How Communications Have Changed

Seeing how communications have changed makes the entire world of radio, television, and other forms of media seem all the more impressive.

Two Tin Cans and Some String

Okay, so all of those movies that show people talking through tin cans were a little overdramatic (though admit it, you’ve tried it), they aren’t far from the truth. People used to communicate in very simple ways, with very simple pieces of technology. And why is this? Because they didn’t know any better. For the majority of people, all they knew was the land around them and that means they were the only ones around. So, who would they have to call? Everyone they needed to communicate with was right next them or off on a hunt. No cell phones needed.

Newspapers and Pamphlets

Of course, people innovate and writing suddenly became something that was in vogue. By writing down things, people could pass on information from generation to generation. And that then allowed people to begin to have another form of communicating with others. With the introduction of the printing press and then the mass production of paper, people were able to pass their ideas onto others, and then they passed them on to others…

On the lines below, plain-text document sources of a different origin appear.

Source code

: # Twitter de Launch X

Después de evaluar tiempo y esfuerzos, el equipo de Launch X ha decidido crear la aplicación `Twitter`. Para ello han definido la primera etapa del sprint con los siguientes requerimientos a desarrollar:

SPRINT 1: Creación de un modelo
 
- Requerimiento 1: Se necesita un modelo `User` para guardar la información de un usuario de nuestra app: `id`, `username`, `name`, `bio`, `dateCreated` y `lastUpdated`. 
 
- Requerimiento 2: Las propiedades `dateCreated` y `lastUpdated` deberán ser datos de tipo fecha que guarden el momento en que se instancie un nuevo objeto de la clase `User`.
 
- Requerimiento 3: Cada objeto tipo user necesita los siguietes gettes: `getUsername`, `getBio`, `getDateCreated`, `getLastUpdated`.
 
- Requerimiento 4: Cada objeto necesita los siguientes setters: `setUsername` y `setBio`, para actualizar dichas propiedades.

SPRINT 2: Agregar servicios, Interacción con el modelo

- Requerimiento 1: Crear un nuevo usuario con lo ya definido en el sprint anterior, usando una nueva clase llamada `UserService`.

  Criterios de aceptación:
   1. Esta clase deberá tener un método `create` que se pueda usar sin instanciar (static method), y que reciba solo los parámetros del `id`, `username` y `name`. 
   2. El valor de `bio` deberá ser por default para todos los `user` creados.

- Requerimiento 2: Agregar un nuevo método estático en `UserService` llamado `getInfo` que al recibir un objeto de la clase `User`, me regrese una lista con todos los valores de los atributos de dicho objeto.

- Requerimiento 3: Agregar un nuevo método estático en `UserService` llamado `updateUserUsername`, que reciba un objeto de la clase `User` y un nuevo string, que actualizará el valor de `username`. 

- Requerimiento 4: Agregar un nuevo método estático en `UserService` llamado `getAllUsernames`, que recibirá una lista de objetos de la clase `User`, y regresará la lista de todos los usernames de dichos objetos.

The Telephone Began the Talking

The telephone and the radio were next in the evolution of communication. This allowed people to talk over greater distances and listen to others. Entertainment was born. While the telephones of the past weren’t anything too special, they were able to connect people who were on the system, allowing for news to be shared more quickly than it could be printed up in a daily newspaper.

Onward into The Modern Days

Now that radio has become somewhat less important and phones can be carried anywhere, it seems that communication has nowhere else to go. The future of communications might be on the Internet, but we’ve yet to figure out what this might look like and how this might change the world around us. You might not get into the radio hall of fame, but the Museum of Broadcast Communications tours might be getting bigger in the future once we figure out new ways to spread the word.